Singularity Predictions 
Another persistent theme in the singularity community is sharpening analysis, predictions, and context around the moment when there might be greater-than-human intelligence. Singularity movement leader Ray Kurzweil made his usual optimistic remarks accompanied by slides with exponentiating curves of technology cost/functionality improvements, but did not confirm or update his long-standing prediction of a technological singularity circa 2045 [1]. Stuart Armstrong pointed out how predictions are usually 15-25 years out, and that this is true every year. In an analysis of the Singularity Institute’s database of 257 singularity predictions from 1950 forward, there is no convergence of time in estimates ranging from 2020-2080. Vernor Vinge encourages the consideration of a wide range of scenarios and methods including ‘What if the Singularity Doesn’t Happen.’ The singularity prediction problem might be improved by widening the possibility space, for example perhaps it less useful to focus on intelligence as the exclusive element for the moment of innovation, speciation, or progress beyond human-level; other dimensions such as emotional intelligence, empathy, creativity, or a composite thereof could be considered.

Reference
1. Kurzweil, R. The Singularity is Near; Penguin Group: New York, NY, USA, 2006; pp. 299-367.

Sunday, March 27, 2011

Human language ambiguity and AI development

Since Jeopardy questions are not fashioned in SQL, and are in fact designed to obfuscate rather than elucidate, IBM’s Watson program used a number of indirect DeepQA processes to beat human competitors in January 2011 (Figure 1).
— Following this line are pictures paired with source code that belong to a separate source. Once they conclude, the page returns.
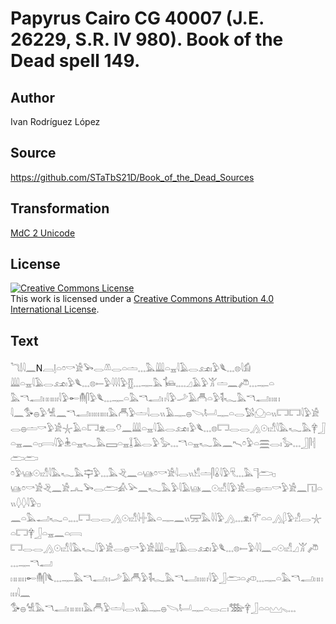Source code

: # Papyrus Cairo CG 40007 (J.E. 26229, S.R. IV 980). Book of the Dead spell 149.

## Author 

Ivan Rodríguez López

## Source 

https://github.com/STaTbS21D/Book_of_the_Dead_Sources

## Transformation 

[MdC 2 Unicode](https://statbs21d.github.io/mdc2unicode.html)

## License 

<a rel="license" href="http://creativecommons.org/licenses/by/4.0/"><img alt="Creative Commons License" style="border-width:0" src="https://i.creativecommons.org/l/by/4.0/88x31.png" /></a><br />This work is licensed under a <a rel="license" href="http://creativecommons.org/licenses/by/4.0/">Creative Commons Attribution 4.0 International License</a>.

## Text 

<hiero>𓆓𓌃𓇋𓈖N𓐙𓊤𓏏𓏌𓎡𓀀𓅨𓂋𓌨𓂋𓏏𓏝𓈓𓅓𓇏𓏏𓈇𓇋𓄿𓂋𓃭𓏤𓅱𓆰𓈓𓊖𓇋𓀁<br>
𓇏𓏏𓈇𓇋𓄿𓂋𓃭𓏤𓅱𓆰𓈓𓊖𓍿𓅱𓇋𓇋𓇋𓅱𓊅𓈓𓊃𓅓𓍄𓈒𓈓𓈎𓄿𓅱𓀠𓏝𓈖𓌾𓈓𓊃𓏏<br>
𓅓𓎔𓂣𓏮𓏮𓏦𓇋𓅱𓄡𓄟𓋴𓅱𓆰𓈓𓊃𓏏𓅓𓎔𓂣𓏮𓇋𓅱𓌴𓄿𓄫𓏏𓅱𓌟𓆑𓅓𓎔𓂣𓏦𓏮<br>
𓇋𓈖𓅜𓐍𓅱𓀽𓈖𓎔𓂣𓏦𓏦𓏦𓅓𓄫𓅱𓏝𓇋𓂋𓏭𓄿𓊃𓐍𓌪𓂡𓊃𓏏𓂋𓅄𓈌𓏏𓏭𓉐𓉐𓇋𓅱𓀀<br>
𓂋𓐍𓏝𓎡𓅱𓀀𓇼𓄿𓏏𓉐𓁷𓂋𓄣𓈖𓇏𓏏𓈇𓇋𓄿𓂋𓃭𓏤𓅱𓆰𓈓𓊖𓉐𓂋𓂋𓂻𓇳𓏤𓀭𓇋𓅓𓆑𓅓𓋁𓃀<br>
𓏏𓈇𓈖𓏏𓊪𓇯𓇋𓅱𓇔𓏏𓈇𓆑𓅓𓈙𓏏𓈇𓆼𓄿𓂋𓅱𓅭𓈓𓎔𓏏𓈇𓆑𓅓𓈖𓍇𓏌𓅱𓏏𓈗𓂋𓏤𓅭𓈓𓃀𓋴𓐪𓂧𓂧<br>
𓏌𓅱𓊞𓇳𓏤𓀭𓇋𓅓𓆑𓅓𓊡𓅱𓈓𓅓𓂙𓈖𓏏𓊞𓏌𓎡𓀀𓇋𓂋𓏭𓀹𓏝𓋴𓏇𓇋𓅱𓄛𓈓𓅓𓊹𓂧𓊪<br>
𓊞𓏌𓎡𓀀𓂙𓈖𓀀𓂜𓅨𓂋𓂧𓀉𓅪𓈖𓆑𓅓𓅱𓇋𓄿𓊞𓈖𓇳𓏤𓀭𓇋𓅱𓀀𓂋𓐍𓏝𓎡𓅱𓀀𓈖𓉔𓏏𓏭𓆭𓆭𓇋𓅱𓊪<br>
𓈖𓏏𓅓𓂝𓆑𓏏𓈒𓈓𓉐𓂋𓂋𓂻𓇳𓏤𓀭𓇋𓏶𓅓𓏏𓊃𓈖𓏭𓈝𓅓𓇋𓇋𓅱𓂻𓈓𓁷𓏤𓄝𓏏𓏏𓂻𓆄𓅱𓀭𓂋𓇼𓏏𓉐𓋁𓃀𓏏𓈇𓈖𓏏𓇯<br>
𓉐𓂋𓂋𓂻𓇳𓏤𓀭𓇋𓅓𓆑𓇋𓅱𓀀𓂋𓐍𓎡𓅱𓀀𓇏𓏏𓈇𓇋𓄿𓂋𓃭𓏤𓅱𓆰𓈓𓊖𓍿𓅱𓇋𓇋𓈖𓏏𓇳𓏤𓀭𓈎𓀠𓌾𓈓𓊃𓎔𓂣<br>
𓏮𓏮𓏦𓄡𓄟𓋴𓆰𓈓𓊃𓅓𓎔𓂣𓏮𓌴𓄿𓄫𓅱𓌟𓆑𓅓𓎔𓂣𓏦𓏮𓇋𓅱𓃀𓂧𓏏𓌽𓈓𓊃𓏏𓅓𓎔𓂣𓏮𓏮𓏦𓇋𓈖<br>
𓅜𓐍𓀽𓅓𓎔𓂣𓏮𓏮𓏦𓅓𓄫𓅱𓏝𓇋𓂋𓏭𓄿𓊃𓐍𓌪𓂡𓊃𓏏𓂋𓐞𓏤𓅢𓋁𓃀𓏏𓏏𓈉𓈅𓈓<br></hiero>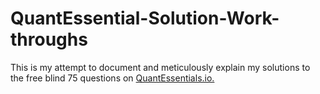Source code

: # QuantEssential-Solution-Work-throughs
This is my attempt to document and meticulously explain my solutions to the free blind 75 questions on [QuantEssentials.io.](https://quantessential.io/problems)
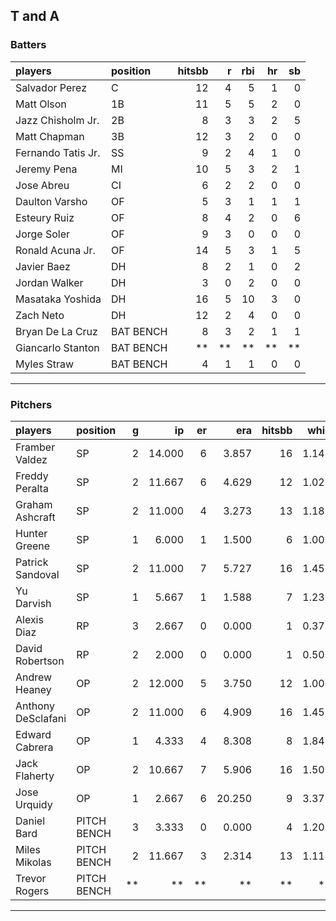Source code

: ## T and A

### Batters

 
|players            |position  | hitsbb|  r| rbi| hr| sb| 
|:------------------|:---------|------:|--:|---:|--:|--:| 
|Salvador Perez     |C         |     12|  4|   5|  1|  0| 
|Matt Olson         |1B        |     11|  5|   5|  2|  0| 
|Jazz Chisholm Jr.  |2B        |      8|  3|   3|  2|  5| 
|Matt Chapman       |3B        |     12|  3|   2|  0|  0| 
|Fernando Tatis Jr. |SS        |      9|  2|   4|  1|  0| 
|Jeremy Pena        |MI        |     10|  5|   3|  2|  1| 
|Jose Abreu         |CI        |      6|  2|   2|  0|  0| 
|Daulton Varsho     |OF        |      5|  3|   1|  1|  1| 
|Esteury Ruiz       |OF        |      8|  4|   2|  0|  6| 
|Jorge Soler        |OF        |      9|  3|   0|  0|  0| 
|Ronald Acuna Jr.   |OF        |     14|  5|   3|  1|  5| 
|Javier Baez        |DH        |      8|  2|   1|  0|  2| 
|Jordan Walker      |DH        |      3|  0|   2|  0|  0| 
|Masataka Yoshida   |DH        |     16|  5|  10|  3|  0| 
|Zach Neto          |DH        |     12|  2|   4|  0|  0| 
|Bryan De La Cruz   |BAT BENCH |      8|  3|   2|  1|  1| 
|Giancarlo Stanton  |BAT BENCH |     **| **|  **| **| **| 
|Myles Straw        |BAT BENCH |      4|  1|   1|  0|  0| 


* * *

### Pitchers

 
|players            |position    |  g|     ip| er|    era| hitsbb|  whip| so|  w| sv| 
|:------------------|:-----------|--:|------:|--:|------:|------:|-----:|--:|--:|--:| 
|Framber Valdez     |SP          |  2| 14.000|  6|  3.857|     16| 1.143| 12|  1|  0| 
|Freddy Peralta     |SP          |  2| 11.667|  6|  4.629|     12| 1.029| 12|  1|  0| 
|Graham Ashcraft    |SP          |  2| 11.000|  4|  3.273|     13| 1.182|  7|  0|  0| 
|Hunter Greene      |SP          |  1|  6.000|  1|  1.500|      6| 1.000|  6|  0|  0| 
|Patrick Sandoval   |SP          |  2| 11.000|  7|  5.727|     16| 1.455| 10|  1|  0| 
|Yu Darvish         |SP          |  1|  5.667|  1|  1.588|      7| 1.235|  5|  1|  0| 
|Alexis Diaz        |RP          |  3|  2.667|  0|  0.000|      1| 0.375|  4|  1|  1| 
|David Robertson    |RP          |  2|  2.000|  0|  0.000|      1| 0.500|  4|  0|  1| 
|Andrew Heaney      |OP          |  2| 12.000|  5|  3.750|     12| 1.000| 10|  1|  0| 
|Anthony DeSclafani |OP          |  2| 11.000|  6|  4.909|     16| 1.455| 11|  1|  0| 
|Edward Cabrera     |OP          |  1|  4.333|  4|  8.308|      8| 1.846|  6|  0|  0| 
|Jack Flaherty      |OP          |  2| 10.667|  7|  5.906|     16| 1.500| 16|  1|  0| 
|Jose Urquidy       |OP          |  1|  2.667|  6| 20.250|      9| 3.375|  3|  0|  0| 
|Daniel Bard        |PITCH BENCH |  3|  3.333|  0|  0.000|      4| 1.200|  3|  0|  0| 
|Miles Mikolas      |PITCH BENCH |  2| 11.667|  3|  2.314|     13| 1.114| 10|  1|  0| 
|Trevor Rogers      |PITCH BENCH | **|     **| **|     **|     **|    **| **| **| **| 


* * *


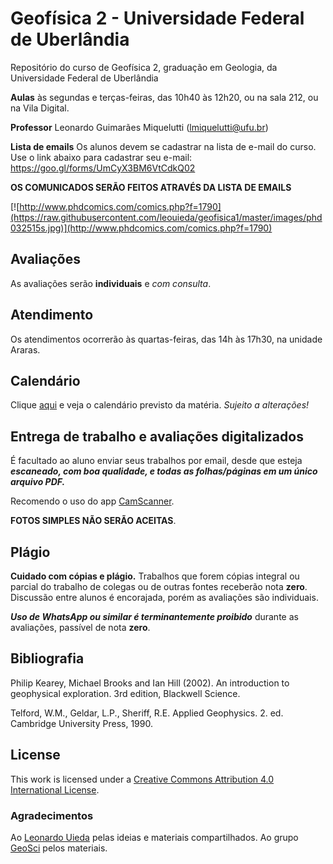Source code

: # Geofísica 2 - Universidade Federal de Uberlândia
Repositório do curso de Geofísica 2, graduação em Geologia, da Universidade Federal de Uberlândia

**Aulas** às segundas e terças-feiras, das 10h40 às 12h20, ou na sala 212, ou na Vila Digital.

**Professor** Leonardo Guimarães Miquelutti (lmiquelutti@ufu.br)

**Lista de emails** Os alunos devem se cadastrar na lista de e-mail do curso. Use o link abaixo para cadastrar seu e-mail:
https://goo.gl/forms/UmCyX3BM6VtCdkQ02

**OS COMUNICADOS SERÃO FEITOS ATRAVÉS DA LISTA DE EMAILS**

[![http://www.phdcomics.com/comics.php?f=1790](https://raw.githubusercontent.com/leouieda/geofisica1/master/images/phd032515s.jpg)](http://www.phdcomics.com/comics.php?f=1790)

## Avaliações

As avaliações serão **individuais** e *com consulta*.  

## Atendimento

Os atendimentos ocorrerão às quartas-feiras, das 14h às 17h30, na unidade Araras.  

## Calendário

Clique [aqui](https://docs.google.com/spreadsheets/d/167VoBUfv61-9jOvdB_l_HegJLuZU8bkeNascTxp0UQc/edit?usp=sharing) e veja o calendário previsto da matéria. *Sujeito a alterações!*

## Entrega de trabalho e avaliações digitalizados

É facultado ao aluno enviar seus trabalhos por email, desde que esteja ***escaneado, com boa qualidade, e todas as folhas/páginas em um único arquivo PDF.***

Recomendo o uso do app [CamScanner](https://play.google.com/store/apps/details?id=com.intsig.camscanner). 


**FOTOS SIMPLES NÃO SERÃO ACEITAS**. 

## Plágio

**Cuidado com cópias e plágio.** Trabalhos que forem cópias integral ou parcial do trabalho de colegas ou de outras fontes receberão nota **zero**. Discussão entre alunos é encorajada, porém as avaliações são individuais. 

***Uso de WhatsApp ou similar é terminantemente proibido*** durante as avaliações, passível de nota **zero**.

## Bibliografia
Philip Kearey, Michael Brooks and Ian Hill (2002). An introduction to geophysical exploration. 3rd edition, Blackwell Science.

Telford, W.M., Geldar, L.P., Sheriff, R.E. Applied Geophysics. 2. ed. Cambridge University Press, 1990.

## License
This work is licensed under a [Creative Commons Attribution 4.0 International License](http://creativecommons.org/licenses/by/4.0/).

### Agradecimentos
Ao [Leonardo Uieda](http://www.leouieda.com/) pelas ideias e materiais compartilhados. 
Ao grupo [GeoSci](http://geosci.xyz/#home) pelos materiais.
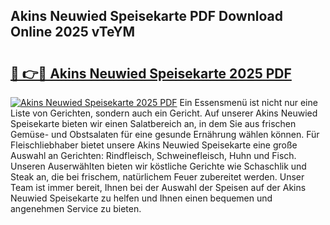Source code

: ## Akins Neuwied Speisekarte PDF Download Online 2025 vTeYM

# <h2><a href="http://gc996b.nevu.top/?p=Akins+Neuwied+Speisekarte">🔗 👉🔴 Akins Neuwied Speisekarte 2025 PDF</a></h2>

[![Akins Neuwied Speisekarte 2025 PDF](https://i.imgur.com/dBaPXMq.png)](http://gc996b.nevu.top/?p=Akins+Neuwied+Speisekarte)
Ein Essensmenü ist nicht nur eine Liste von Gerichten, sondern auch ein Gericht. Auf unserer Akins Neuwied Speisekarte bieten wir einen Salatbereich an, in dem Sie aus frischen Gemüse- und Obstsalaten für eine gesunde Ernährung wählen können. Für Fleischliebhaber bietet unsere Akins Neuwied Speisekarte eine große Auswahl an Gerichten: Rindfleisch, Schweinefleisch, Huhn und Fisch. Unseren Auserwählten bieten wir köstliche Gerichte wie Schaschlik und Steak an, die bei frischem, natürlichem Feuer zubereitet werden. Unser Team ist immer bereit, Ihnen bei der Auswahl der Speisen auf der Akins Neuwied Speisekarte zu helfen und Ihnen einen bequemen und angenehmen Service zu bieten.
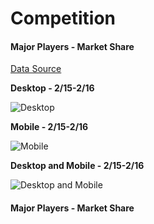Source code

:# Competition

#### Major Players - Market Share
[Data Source](http://gs.statcounter.com/)

**Desktop - 2/15-2/16**

![Desktop](./Desktop_2-15_2-16.png)

**Mobile - 2/15-2/16**

![Mobile](./Mobile_2-15_2-16.png)

**Desktop and Mobile - 2/15-2/16**

![Desktop and Mobile](./DesktopMobile_2-15_2-16.png)

#### Major Players - Market Share
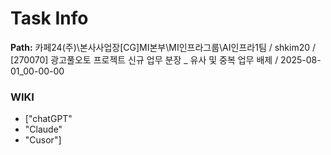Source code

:# Task Info

**Path:** 카페24(주)\본사사업장\[CG]MI본부\MI인프라그룹\AI인프라1팀 / shkim20 / [270070] 광고풀오토 프로젝트 신규 업무 분장 _ 유사 및 중복 업무 배제 / 2025-08-01_00-00-00

### WIKI
- ["chatGPT"
- "Claude"
- "Cusor"]

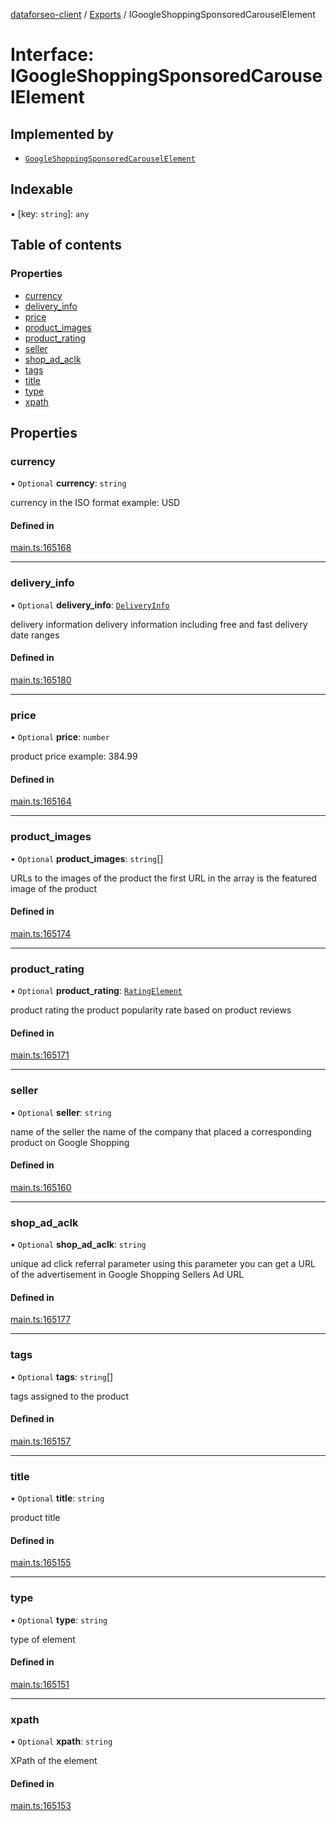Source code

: [dataforseo-client](../README.md) / [Exports](../modules.md) / IGoogleShoppingSponsoredCarouselElement

# Interface: IGoogleShoppingSponsoredCarouselElement

## Implemented by

- [`GoogleShoppingSponsoredCarouselElement`](../classes/GoogleShoppingSponsoredCarouselElement.md)

## Indexable

▪ [key: `string`]: `any`

## Table of contents

### Properties

- [currency](IGoogleShoppingSponsoredCarouselElement.md#currency)
- [delivery\_info](IGoogleShoppingSponsoredCarouselElement.md#delivery_info)
- [price](IGoogleShoppingSponsoredCarouselElement.md#price)
- [product\_images](IGoogleShoppingSponsoredCarouselElement.md#product_images)
- [product\_rating](IGoogleShoppingSponsoredCarouselElement.md#product_rating)
- [seller](IGoogleShoppingSponsoredCarouselElement.md#seller)
- [shop\_ad\_aclk](IGoogleShoppingSponsoredCarouselElement.md#shop_ad_aclk)
- [tags](IGoogleShoppingSponsoredCarouselElement.md#tags)
- [title](IGoogleShoppingSponsoredCarouselElement.md#title)
- [type](IGoogleShoppingSponsoredCarouselElement.md#type)
- [xpath](IGoogleShoppingSponsoredCarouselElement.md#xpath)

## Properties

### currency

• `Optional` **currency**: `string`

currency in the ISO format
example:
USD

#### Defined in

[main.ts:165168](https://github.com/dataforseo/TypeScriptClient/blob/7ca1aa4/main.ts#L165168)

___

### delivery\_info

• `Optional` **delivery\_info**: [`DeliveryInfo`](../classes/DeliveryInfo.md)

delivery information
delivery information including free and fast delivery date ranges

#### Defined in

[main.ts:165180](https://github.com/dataforseo/TypeScriptClient/blob/7ca1aa4/main.ts#L165180)

___

### price

• `Optional` **price**: `number`

product price
example:
384.99

#### Defined in

[main.ts:165164](https://github.com/dataforseo/TypeScriptClient/blob/7ca1aa4/main.ts#L165164)

___

### product\_images

• `Optional` **product\_images**: `string`[]

URLs to the images of the product
the first URL in the array is the featured image of the product

#### Defined in

[main.ts:165174](https://github.com/dataforseo/TypeScriptClient/blob/7ca1aa4/main.ts#L165174)

___

### product\_rating

• `Optional` **product\_rating**: [`RatingElement`](../classes/RatingElement.md)

product rating
the product popularity rate based on product reviews

#### Defined in

[main.ts:165171](https://github.com/dataforseo/TypeScriptClient/blob/7ca1aa4/main.ts#L165171)

___

### seller

• `Optional` **seller**: `string`

name of the seller
the name of the company that placed a corresponding product on Google Shopping

#### Defined in

[main.ts:165160](https://github.com/dataforseo/TypeScriptClient/blob/7ca1aa4/main.ts#L165160)

___

### shop\_ad\_aclk

• `Optional` **shop\_ad\_aclk**: `string`

unique ad click referral parameter
using this parameter you can get a URL of the advertisement in Google Shopping Sellers Ad URL

#### Defined in

[main.ts:165177](https://github.com/dataforseo/TypeScriptClient/blob/7ca1aa4/main.ts#L165177)

___

### tags

• `Optional` **tags**: `string`[]

tags assigned to the product

#### Defined in

[main.ts:165157](https://github.com/dataforseo/TypeScriptClient/blob/7ca1aa4/main.ts#L165157)

___

### title

• `Optional` **title**: `string`

product title

#### Defined in

[main.ts:165155](https://github.com/dataforseo/TypeScriptClient/blob/7ca1aa4/main.ts#L165155)

___

### type

• `Optional` **type**: `string`

type of element

#### Defined in

[main.ts:165151](https://github.com/dataforseo/TypeScriptClient/blob/7ca1aa4/main.ts#L165151)

___

### xpath

• `Optional` **xpath**: `string`

XPath of the element

#### Defined in

[main.ts:165153](https://github.com/dataforseo/TypeScriptClient/blob/7ca1aa4/main.ts#L165153)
A good deal of the program’s success may be attributable to algorithms that handle language ambiguity, for example, ranking potential answers by grouping their features to produce evidence profiles. Some of the twenty or more features analyzed include data type (e.g.; place, name, etc.), support in text passages, popularity, and source reliability.

Figure 1: IBM's supercomputer Watson wins Jeopardy!

Image credit: New Scientist

Since managing ambiguity is critical to successful natural language processing, it might be easier to develop AI in some human languages as opposed to others. Some languages are more precise. Languages without verb conjugation and temporal indication are more ambiguous and depend more on inferring meaning from context. While it might be easier to develop a Turing-test passing AI in these languages, it might not be as useful for general purpose problem solving since context inference would be challenging to incorporate. Perhaps it would be most expedient to develop AI in some of the most precise languages first, German or French, for example, instead of English.